White sweet clover is a biennial, meaning it grows for two years, then goes to seed and dies. The seed needs to be scarified (mechanical or chemical treatment to weaken the seedcoat) or stratified (cold treated) before germination. That is why the seeds didn't germinate last fall. The seeds set last year will probably germinate and grow this year. --DeeAnna


----------



## NasalSponge (Jul 22, 2008)

Yes indeed and I am excited as this is the bloom year for the huge patch by my house!! :applause:


----------



## jmgi (Jan 15, 2009)

DeeAnna, yes you're right, I forgot about the cold stratification that they needed to go through in order to germinate, that probably means that they will sprout this spring and grow but won't bloom till next year. Thanks, John


----------



## HBBF (Feb 4, 2011)

Not sure but I think I have read before that when you decide to start planting biennials that you should seed the first two years to fill in the gap year that you experienced. But from here on out you should be fine now.


----------



## jmgi (Jan 15, 2009)

HBBF, yeah I didn't think of that at time, wish I would have. Thanks, John


----------



## DeeAnna (Nov 5, 2010)

No, HBBF, he will still see alternating "no or low bloom" years. Most of the clover seeds in the ground now will put on vegetative growth this year, then bloom in 2012, then more veg growth in 2013, etc.
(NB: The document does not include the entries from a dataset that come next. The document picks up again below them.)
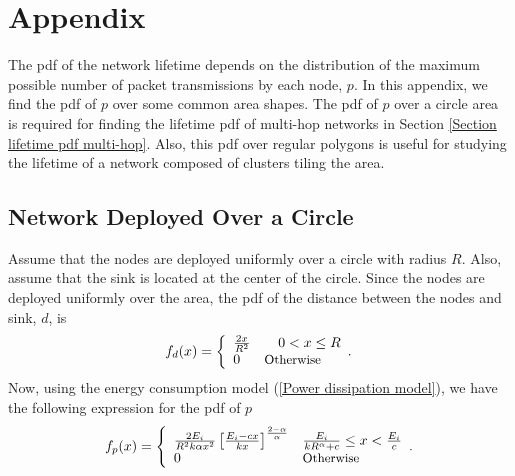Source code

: \documentclass[conference]{IEEEtran}
\begin{document}
\section*{Appendix}\label{Appendix pdf of p}
The pdf of the network lifetime depends on the distribution of the
maximum possible number of packet transmissions by each node, $p$.
In this appendix, we find the pdf of $p$ over some common area
shapes. The pdf of $p$ over a circle area is required for finding
the lifetime pdf of multi-hop networks in Section \ref{Section
lifetime pdf multi-hop}. Also, this pdf over regular polygons is
useful for studying the lifetime of a network composed of clusters
tiling the area.

\subsection{Network Deployed Over a Circle}
Assume that the nodes are deployed uniformly over a circle with radius $R$.
Also, assume that the sink is located at the center of the circle.
Since the nodes are deployed uniformly over the area, the pdf of the
distance between the nodes and sink, $d$, is
\begin{equation}
f_d(x) = \left\{
\begin{array}{ll}
\frac{2x}{R^2}  & \quad 0 < x \leq R\\
0 & \text{\small{Otherwise}}
\end{array}.
\right.
\end{equation}
Now, using the energy consumption model (\ref{Power dissipation
model}), we have the following expression for the pdf of $p$
\begin{align}\label{f_p circle}
f_{p}(x)  = \left\{
\begin{array}{ll}
\frac{2E_i}{R^2 k \alpha x^2} \left[\frac{E_i -
cx}{kx}\right]^{\frac{2-\alpha}{\alpha}}&\frac{E_i}{kR^{\alpha} +
c}\leq x < \frac{E_i}{c}\\
0 & \text{\small{Otherwise}}
\end{array}. \right.
\end{align}
\end{document}

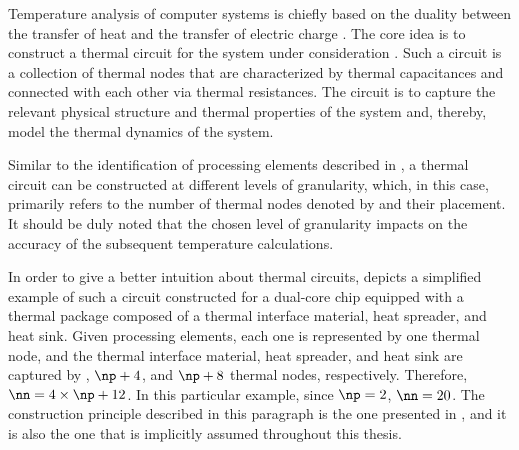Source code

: Temperature analysis of computer systems is chiefly based on the duality between
the transfer of heat and the transfer of electric charge \cite{kreith2000}. The
core idea is to construct a thermal  circuit for the system under
consideration \cite{skadron2003}. Such a circuit is a collection of thermal
nodes that are characterized by thermal capacitances and connected with each
other via thermal resistances. The circuit is to capture the relevant physical
structure and thermal properties of the system and, thereby, model the thermal
dynamics of the system.

Similar to the identification of processing elements described in
, a thermal  circuit can be constructed at different
levels of granularity, which, in this case, primarily refers to the number of
thermal nodes denoted by \nn and their placement. It should be duly noted that
the chosen level of granularity impacts on the accuracy of the subsequent
temperature calculations.

In order to give a better intuition about thermal  circuits,
 depicts a simplified example of such a circuit
constructed for a dual-core chip equipped with a thermal package composed of a
thermal interface material, heat spreader, and heat sink. Given \np processing
elements, each one is represented by one thermal node, and the thermal interface
material, heat spreader, and heat sink are captured by \np, $\np + 4$, and $\np
+ 8$ thermal nodes, respectively. Therefore, $\nn = 4 \times \np + 12$. In this
particular example, since $\np = 2$, $\nn = 20$. The construction principle
described in this paragraph is the one presented in \cite{huang2008}, and it is
also the one that is implicitly assumed throughout this thesis.

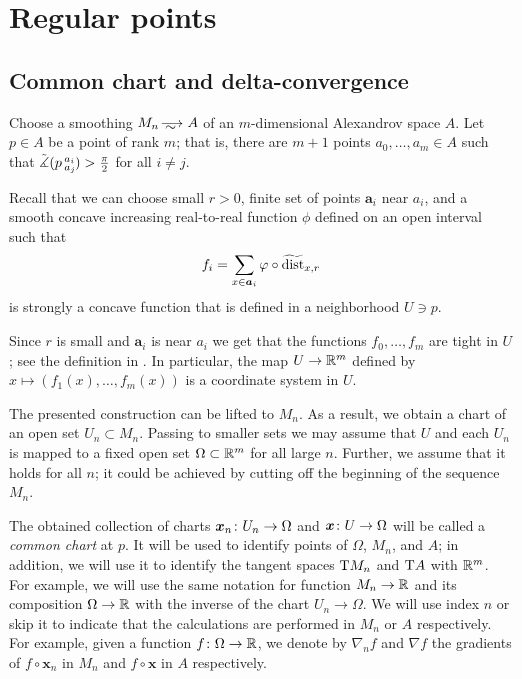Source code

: \section{Regular points}\label{sec:ref}

\subsection{Common chart and delta-convergence}\label{subsec:chart+delta}

Choose a smoothing $M_n\smooths{} A$ of an $m$-dimensional Alexandrov space $A$.
Let $p\in A$ be a point of rank $m$; that is, there are $m+1$ points $a_0,\dots, a_m\in A$ such that 
$\tilde\measuredangle(p\,{}^{a_i}_{a_j}\hspace{-0.2ex})>\tfrac\pi2$ for all $i\ne j$.

Recall \cite[Sec. 7]{petrunin-conc} that we can choose small $r>0$,
finite set of points $\bm{a}_i$ near $a_i$,
and a smooth concave increasing real-to-real function $\phi$ defined on an open interval such that 
\[f_i=\sum_{x\in \bm{a}_i}\varphi\circ\widetilde{\operatorname{\rm dist}}_{x,r}\]
is strongly a concave function that is defined in a neighborhood $U\ni p$.

Since $r$ is small and $\bm{a}_i$ is near $a_i$ we get that the functions $f_0, \dots, f_m$ are tight in $U$; see the definition in \cite{petrunin-conc}.
In particular, the map $U\to\mathbb{R}^m$ defined by $x\mapsto (f_1(x),\dots,f_m(x))$ is a coordinate system in $U$.

The presented construction can be lifted to $M_n$.
As a result, we obtain a chart of an open set $U_n\subset M_n$.
Passing to smaller sets we may assume that $U$ and each $U_n$ is mapped to a fixed open set $\Omega\subset\mathbb{R}^m$ for all large $n$.
Further, we assume that it holds for all $n$; it could be achieved by cutting off the beginning of the sequence $M_n$.

The obtained collection of charts $\bm{x}_n\:U_n\zz\to \Omega$ and $\bm{x}\:U\zz\to \Omega$ will be called a \emph{common chart} at $p$.
It will be used to identify points of $\Omega$, $M_n$, and $A$; 
in addition, we will use it to identify the tangent spaces $\mathrm{T} M_n$ and $\mathrm{T} A$ with $\mathbb{R}^m$.
For example, we will use the same notation for function $M_n\to \mathbb{R}$ and its composition $\Omega\to \mathbb{R}$ with the inverse of the chart $U_n\to \Omega$.
We will use index $n$ or skip it to indicate that the calculations are performed in $M_n$ or $A$ respectively.
For example, given a function $f\colon\Omega\to \mathbb{R}$, we denote by $\nabla_nf$ and $\nabla f$ the gradients of $f\circ \bm{x}_n$ in $M_n$ and $f\circ \bm{x}$ in $A$ respectively.


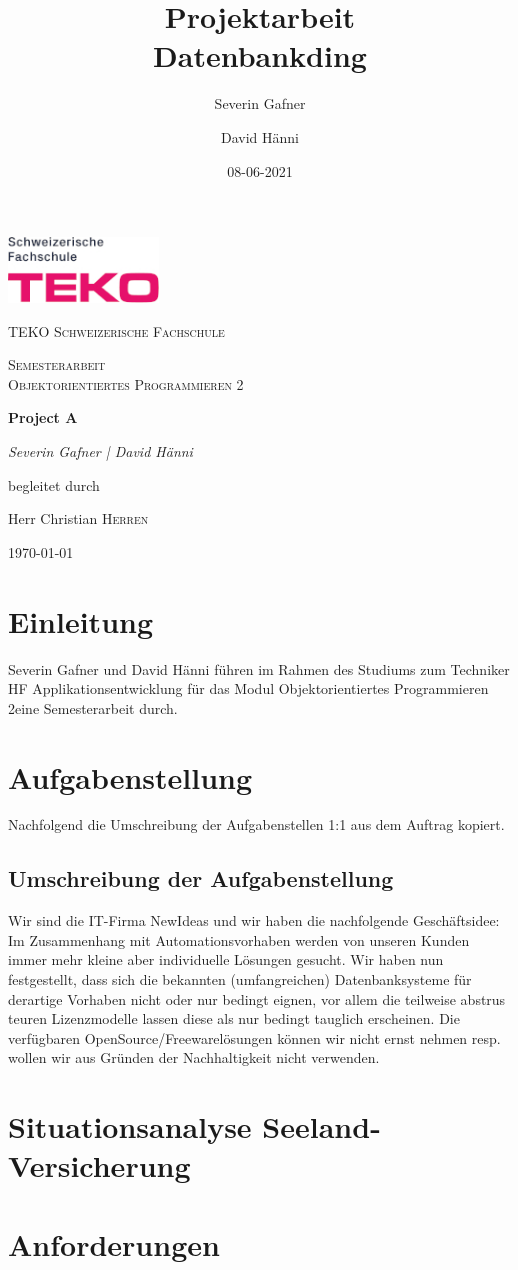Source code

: \documentclass{article}
\title{Projektarbeit \\ Datenbankding}
\date{08-06-2021}
\author{Severin Gafner \and David Hänni}
\newcommand{\Cmodule}{Objektorientiertes Programmieren 2}
\begin{document}
\begin{titlepage}
	\centering
	\includegraphics[width=0.3\textwidth]{images/teko-logo-pink.jpg}\par\vspace{1cm}
	{\scshape\LARGE TEKO Schweizerische Fachschule \par}
	\vspace{1cm}
	{\scshape\Large Semesterarbeit \\ \Cmodule\par}
	\vspace{1.5cm}
	{\huge\bfseries Project A\par}
	\vspace{2cm}
	{\Large\itshape Severin Gafner | David Hänni\par}
	\vfill
	begleitet durch\par
	Herr Christian \textsc{Herren}

	\vfill

	{\large \germanformat\today\par}
\end{titlepage}
\newpage
{}

\section{Einleitung}

Severin Gafner und David Hänni führen im Rahmen des Studiums zum Techniker HF Applikationsentwicklung für das Modul \Cmodule eine Semesterarbeit durch. 

\section{Aufgabenstellung}
Nachfolgend die Umschreibung der Aufgabenstellen 1:1 aus dem Auftrag kopiert.
\subsection{Umschreibung der Aufgabenstellung}
Wir sind die IT-Firma NewIdeas und wir haben die nachfolgende Geschäftsidee: 
Im Zusammenhang mit Automationsvorhaben werden von unseren Kunden immer mehr kleine aber individuelle Lösungen gesucht. 
Wir haben nun festgestellt, dass sich die bekannten (umfangreichen) Datenbanksysteme für derartige Vorhaben nicht oder nur bedingt eignen, vor allem die teilweise abstrus teuren Lizenzmodelle lassen diese als nur bedingt tauglich erscheinen. 
Die verfügbaren OpenSource/Freewarelösungen können wir nicht ernst nehmen resp. wollen wir aus Gründen der Nachhaltigkeit nicht verwenden. 
\section{Situationsanalyse Seeland-Versicherung}

\section{Anforderungen}
\end{document}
He would still need to seed in 2012 to get reliable bloom every year. It is true that some seeds set in 2010 might not sprout until next year, and that would give some bloom in the "off years", but the bloom might not be as heavy. --DeeAnna


----------



## jmgi (Jan 15, 2009)

You know your stuff DeeAnna, I'll have to think if I have any more plant related questions that I need answered! Thanks, John


----------